I spent a while examining this word ‘effective’ and have decided it’s a little tricky. I’m sure there’s some general agreement on the meaning of the word; my dictionary says, “producing, or capable of producing, an intended result or benefit”. But still there’s a hazy area; this pen I’m writing with is effective and the lamp illuminating my notepad is effective, but what about this cucumber I’m eating? Is my salad effective? Evidently, I would need to distinguish between different types of effective. After a bit, I decided there was an ‘obvious effective’ – where the results were clearly evident & observable, and a ‘hidden effective’ – where results are less perceptible but accepted with confidence. I started to look around me and group things into obvious and hidden effective. The bike leaning in the corner there, now that the tire is fixed: obvious effective; my cat sitting on my book table watching me: hidden effective, and so on.
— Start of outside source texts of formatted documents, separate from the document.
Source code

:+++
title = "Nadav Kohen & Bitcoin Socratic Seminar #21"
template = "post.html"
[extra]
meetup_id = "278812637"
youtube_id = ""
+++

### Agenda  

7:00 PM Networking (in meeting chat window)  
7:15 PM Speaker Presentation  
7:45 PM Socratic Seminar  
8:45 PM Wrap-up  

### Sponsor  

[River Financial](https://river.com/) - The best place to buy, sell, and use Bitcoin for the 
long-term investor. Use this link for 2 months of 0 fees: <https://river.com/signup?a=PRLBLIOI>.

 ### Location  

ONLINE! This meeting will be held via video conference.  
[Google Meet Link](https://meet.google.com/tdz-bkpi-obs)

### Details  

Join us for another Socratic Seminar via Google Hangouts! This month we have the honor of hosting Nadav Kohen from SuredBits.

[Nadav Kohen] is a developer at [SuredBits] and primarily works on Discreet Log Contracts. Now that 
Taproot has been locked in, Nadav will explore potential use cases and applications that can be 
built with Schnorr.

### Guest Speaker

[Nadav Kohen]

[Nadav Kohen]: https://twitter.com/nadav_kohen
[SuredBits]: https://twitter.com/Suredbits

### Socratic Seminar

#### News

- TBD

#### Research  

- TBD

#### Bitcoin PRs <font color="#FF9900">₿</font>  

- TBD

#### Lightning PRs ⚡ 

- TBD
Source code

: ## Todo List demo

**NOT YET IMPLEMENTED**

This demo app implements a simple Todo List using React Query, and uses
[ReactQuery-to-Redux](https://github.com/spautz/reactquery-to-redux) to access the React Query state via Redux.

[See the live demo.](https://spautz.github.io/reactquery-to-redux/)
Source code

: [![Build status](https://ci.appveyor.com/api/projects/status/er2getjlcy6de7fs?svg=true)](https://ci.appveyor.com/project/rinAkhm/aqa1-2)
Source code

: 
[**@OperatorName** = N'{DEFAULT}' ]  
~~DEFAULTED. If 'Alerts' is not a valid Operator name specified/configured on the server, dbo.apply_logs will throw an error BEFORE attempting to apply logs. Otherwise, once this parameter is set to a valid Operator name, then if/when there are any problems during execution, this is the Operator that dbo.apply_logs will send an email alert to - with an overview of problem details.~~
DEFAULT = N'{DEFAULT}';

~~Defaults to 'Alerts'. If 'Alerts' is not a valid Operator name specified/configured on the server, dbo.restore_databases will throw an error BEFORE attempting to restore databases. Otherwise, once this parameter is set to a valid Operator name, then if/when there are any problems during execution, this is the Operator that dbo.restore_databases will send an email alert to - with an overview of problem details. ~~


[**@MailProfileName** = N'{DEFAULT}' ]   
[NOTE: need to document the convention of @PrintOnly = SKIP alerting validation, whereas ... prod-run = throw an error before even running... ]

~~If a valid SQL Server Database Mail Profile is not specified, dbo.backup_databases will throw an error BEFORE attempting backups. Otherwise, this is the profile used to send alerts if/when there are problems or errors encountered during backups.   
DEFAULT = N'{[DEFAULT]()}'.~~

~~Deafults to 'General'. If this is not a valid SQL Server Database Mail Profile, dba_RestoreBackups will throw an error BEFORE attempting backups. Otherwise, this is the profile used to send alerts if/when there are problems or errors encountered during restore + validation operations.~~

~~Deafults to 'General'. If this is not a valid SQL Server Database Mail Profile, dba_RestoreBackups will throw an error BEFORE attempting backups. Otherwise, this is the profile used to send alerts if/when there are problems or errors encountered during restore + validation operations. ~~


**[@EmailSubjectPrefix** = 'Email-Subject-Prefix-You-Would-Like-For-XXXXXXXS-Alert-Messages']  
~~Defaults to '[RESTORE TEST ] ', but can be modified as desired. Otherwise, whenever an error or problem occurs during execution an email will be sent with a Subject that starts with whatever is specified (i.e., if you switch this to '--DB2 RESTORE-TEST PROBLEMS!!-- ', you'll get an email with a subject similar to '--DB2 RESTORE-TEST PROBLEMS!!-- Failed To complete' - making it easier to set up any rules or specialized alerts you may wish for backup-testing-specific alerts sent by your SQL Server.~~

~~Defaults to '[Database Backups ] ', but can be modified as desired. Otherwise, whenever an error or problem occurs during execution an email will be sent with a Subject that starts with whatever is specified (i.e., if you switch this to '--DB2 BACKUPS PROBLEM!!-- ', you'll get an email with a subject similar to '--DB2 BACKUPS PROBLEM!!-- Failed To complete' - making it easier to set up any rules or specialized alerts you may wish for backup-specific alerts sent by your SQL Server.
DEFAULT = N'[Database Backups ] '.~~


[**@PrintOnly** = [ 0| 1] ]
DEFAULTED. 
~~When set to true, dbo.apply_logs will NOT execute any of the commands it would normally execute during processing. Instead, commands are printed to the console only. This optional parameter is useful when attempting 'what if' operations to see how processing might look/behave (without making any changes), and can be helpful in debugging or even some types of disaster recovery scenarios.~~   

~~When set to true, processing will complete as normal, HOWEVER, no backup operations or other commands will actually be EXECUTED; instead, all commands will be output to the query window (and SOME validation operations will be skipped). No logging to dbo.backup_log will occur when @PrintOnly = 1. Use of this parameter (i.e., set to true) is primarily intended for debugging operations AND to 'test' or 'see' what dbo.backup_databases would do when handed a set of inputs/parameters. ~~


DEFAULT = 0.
It came to me that all makers of skin care claim their products are effective. It would be silly to profess otherwise. But what type of effective; obvious or hidden? This designation seems to be the crux of the matter, for in this culture, at this time, we are habituated to the obvious. In matters of consumer goods of all kinds, we demand immediate and apparent results. An ‘obvious effective’ must be clearly built into product marketing. The funeral gong will be clanging for all companies foolish enough to manufacture a product that didn’t somehow soothe the consumer’s unconscious need for an instant and gratifying effect.

Anyway, back to my cucumber. This tasty, lightly seasoned chunk of transformed protons is certainly offering me subtle, but true results. I can rest easy knowing that in some mysterious but instinctive way, my body is methodically pulling some vital, life-giving substance from my garden fare. As nature spins her fabric of forest, river and rock, one can see there’s a certain pace – the pace of life. A flower grows, a wave rolls, the wind blows. All unfolding, all healing, all growing, all transforming follows this mysterious pace of life.

But it seems that we are in some type of hurry. Rushing around, dizzy with desires – it occurs to me that skin care might be an enabling accomplice to this agitated lifestyle. So I must ask myself, what am I getting into if I want my skin care to be effective? What generally impossible standards of appearance are motivating me? What kind of effective am I talking about? What exactly are the results I’m after?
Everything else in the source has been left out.